Dès les premières années de sa carrière, c'est-à-dire jusqu'au début de XXe siècle, Bonnard se consacra avec énergie et passion à son œuvre graphique – affiches de théâtre et de publicité industrielle, illustration de partitions de musique et d'ouvrages littéraires – précédant son aîné, Henri de Toulouse-Lautrec. Cette activité valut déjà au jeune artiste une certaine notoriété, et lui fournit les moyens financiers et l'indépendance nécessaires à la poursuite de ses recherches dans la voie qu'il avait choisie. Il était du reste très fier des succès qu'il avait remportés dès avant 1900, essentiellement comme dessinateur.

Certes, la longue mise sous séquestre de l'œuvre de Bonnard, lors de la succession et du partage qui suivit, ne facilita pas la diffusion et la connaissance de ses dessins.
Or, ces dessins sont les outils de travail permanents de l'artiste qui les abandonne çà et là, une fois l'idée captée, griffonnés au crayon noir sur des papiers parfois pris au hasard, ainsi au revers de feuilles d'impôts ou de compte, tel Paysage (1920) dessiné au dos d'un "accusé de réception de la Direction Générale des Contributions Directes" en date du 31 mars 1920.
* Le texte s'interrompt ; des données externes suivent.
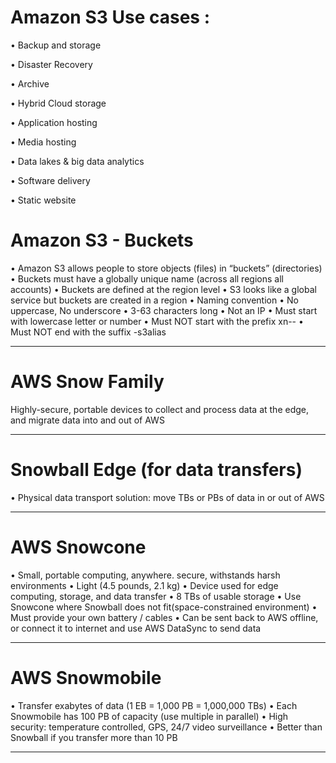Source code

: # Amazon S3 Use cases :

• Backup and storage

• Disaster Recovery 

• Archive 

• Hybrid Cloud storage 

• Application hosting 

• Media hosting 

• Data lakes & big data analytics 

• Software delivery 

• Static website

# Amazon S3 - Buckets

• Amazon S3 allows people to store objects (files) in “buckets” (directories)
• Buckets must have a globally unique name (across all regions all accounts)
• Buckets are defined at the region level
• S3 looks like a global service but buckets are created in a region
• Naming convention
• No uppercase, No underscore
• 3-63 characters long
• Not an IP
• Must start with lowercase letter or number
• Must NOT start with the prefix xn--
• Must NOT end with the suffix -s3alias

________________________
# AWS Snow Family

Highly-secure, portable devices to collect and process data at the edge, and migrate data into and out of AWS
___________
# Snowball Edge (for data transfers)
 • Physical data transport solution: move TBs or PBs of data in or out of AWS
________
# AWS Snowcone 
• Small, portable computing, anywhere. secure, withstands harsh environments
• Light (4.5 pounds, 2.1 kg) 
• Device used for edge computing, storage, and data transfer
• 8 TBs of usable storage
• Use Snowcone where Snowball does not fit(space-constrained environment)
• Must provide your own battery / cables • Can be sent back to AWS offline, or connect it to internet and use AWS DataSync to send data
________
# AWS Snowmobile
• Transfer exabytes of data (1 EB = 1,000 PB = 1,000,000 TBs)
• Each Snowmobile has 100 PB of capacity (use multiple in parallel)
• High security: temperature controlled, GPS, 24/7 video surveillance
• Better than Snowball if you transfer more than 10 PB
______________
Si l'on étudie attentivement les dessins de Bonnard en fonction de la localisation du sujet représenté, de l'orientation de celui-ci dans l'espace, et de la "course" du soleil, l'on est fasciné par la justesse des notations prises.
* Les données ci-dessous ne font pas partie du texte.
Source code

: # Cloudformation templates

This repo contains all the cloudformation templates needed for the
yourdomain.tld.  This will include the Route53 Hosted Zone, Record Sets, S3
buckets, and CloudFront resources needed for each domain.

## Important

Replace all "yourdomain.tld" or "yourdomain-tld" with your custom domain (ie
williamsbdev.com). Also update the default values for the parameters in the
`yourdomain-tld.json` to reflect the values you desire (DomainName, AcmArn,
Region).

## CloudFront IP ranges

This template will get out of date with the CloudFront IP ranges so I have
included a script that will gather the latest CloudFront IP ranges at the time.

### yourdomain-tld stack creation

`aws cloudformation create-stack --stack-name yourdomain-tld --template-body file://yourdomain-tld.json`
Cet artiste dont l'humour et l'humilité tiennent de la sagesse orientale, qui désirait secrètement peindre "pour le plaisir des plombiers", fut sans doute, avec Marcel Proust et Edouard Vuillard, celui qui a le mieux montré au XXe siècle combien le rêve éveillé, matérialisé en peinture a cette capacité de métamorphoser le monde.